Problem to work on: In the records below, find the line containing "IMS-GWF IMS Gateway Function" and the line containing "IMS session at"; please repeat exactly the lines from one to the other, both included, and nothing more.

········

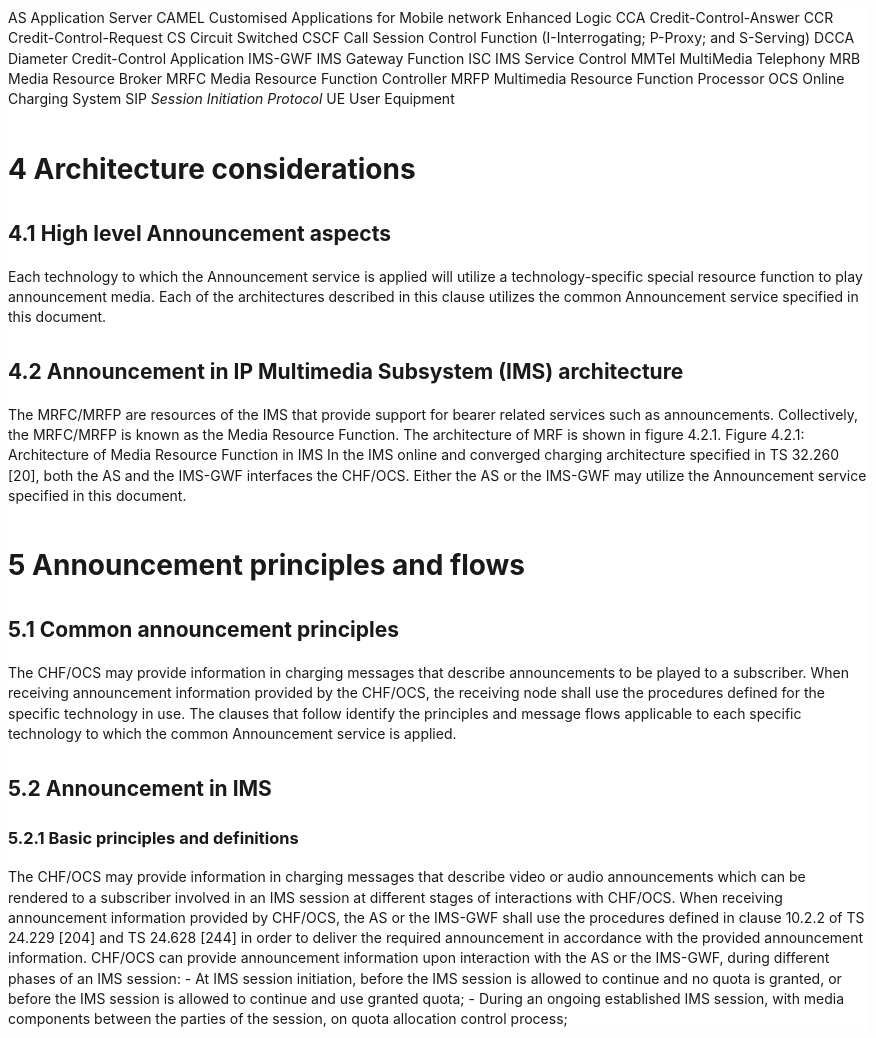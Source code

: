 AS Application Server
CAMEL Customised Applications for Mobile network Enhanced Logic
CCA Credit-Control-Answer
CCR Credit-Control-Request
CS Circuit Switched
CSCF Call Session Control Function (I-Interrogating; P-Proxy; and S-Serving)
DCCA Diameter Credit-Control Application
IMS-GWF IMS Gateway Function
ISC IMS Service Control
MMTel MultiMedia Telephony
MRB Media Resource Broker
MRFC Media Resource Function Controller
MRFP Multimedia Resource Function Processor
OCS Online Charging System
SIP _Session Initiation Protocol_
UE User Equipment
# 4 Architecture considerations
## 4.1 High level Announcement aspects
Each technology to which the Announcement service is applied will utilize a
technology-specific special resource function to play announcement media. Each
of the architectures described in this clause utilizes the common Announcement
service specified in this document.
## 4.2 Announcement in IP Multimedia Subsystem (IMS) architecture
The MRFC/MRFP are resources of the IMS that provide support for bearer related
services such as announcements. Collectively, the MRFC/MRFP is known as the
Media Resource Function. The architecture of MRF is shown in figure 4.2.1.
Figure 4.2.1: Architecture of Media Resource Function in IMS
In the IMS online and converged charging architecture specified in TS 32.260
[20], both the AS and the IMS-GWF interfaces the CHF/OCS. Either the AS or the
IMS-GWF may utilize the Announcement service specified in this document.
# 5 Announcement principles and flows
## 5.1 Common announcement principles
The CHF/OCS may provide information in charging messages that describe
announcements to be played to a subscriber. When receiving announcement
information provided by the CHF/OCS, the receiving node shall use the
procedures defined for the specific technology in use. The clauses that follow
identify the principles and message flows applicable to each specific
technology to which the common Announcement service is applied.
## 5.2 Announcement in IMS
### 5.2.1 Basic principles and definitions
The CHF/OCS may provide information in charging messages that describe video
or audio announcements which can be rendered to a subscriber involved in an
IMS session at different stages of interactions with CHF/OCS.
When receiving announcement information provided by CHF/OCS, the AS or the
IMS-GWF shall use the procedures defined in clause 10.2.2 of TS 24.229 [204]
and TS 24.628 [244] in order to deliver the required announcement in
accordance with the provided announcement information.
CHF/OCS can provide announcement information upon interaction with the AS or
the IMS-GWF, during different phases of an IMS session:
\- At IMS session initiation, before the IMS session is allowed to continue
and no quota is granted, or before the IMS session is allowed to continue and
use granted quota;
\- During an ongoing established IMS session, with media components between
the parties of the session, on quota allocation control process;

········

Task output:
IMS-GWF IMS Gateway Function
ISC IMS Service Control
MMTel MultiMedia Telephony
MRB Media Resource Broker
MRFC Media Resource Function Controller
MRFP Multimedia Resource Function Processor
OCS Online Charging System
SIP _Session Initiation Protocol_
UE User Equipment
# 4 Architecture considerations
## 4.1 High level Announcement aspects
Each technology to which the Announcement service is applied will utilize a
technology-specific special resource function to play announcement media. Each
of the architectures described in this clause utilizes the common Announcement
service specified in this document.
## 4.2 Announcement in IP Multimedia Subsystem (IMS) architecture
The MRFC/MRFP are resources of the IMS that provide support for bearer related
services such as announcements. Collectively, the MRFC/MRFP is known as the
Media Resource Function. The architecture of MRF is shown in figure 4.2.1.
Figure 4.2.1: Architecture of Media Resource Function in IMS
In the IMS online and converged charging architecture specified in TS 32.260
[20], both the AS and the IMS-GWF interfaces the CHF/OCS. Either the AS or the
IMS-GWF may utilize the Announcement service specified in this document.
# 5 Announcement principles and flows
## 5.1 Common announcement principles
The CHF/OCS may provide information in charging messages that describe
announcements to be played to a subscriber. When receiving announcement
information provided by the CHF/OCS, the receiving node shall use the
procedures defined for the specific technology in use. The clauses that follow
identify the principles and message flows applicable to each specific
technology to which the common Announcement service is applied.
## 5.2 Announcement in IMS
### 5.2.1 Basic principles and definitions
The CHF/OCS may provide information in charging messages that describe video
or audio announcements which can be rendered to a subscriber involved in an
IMS session at different stages of interactions with CHF/OCS.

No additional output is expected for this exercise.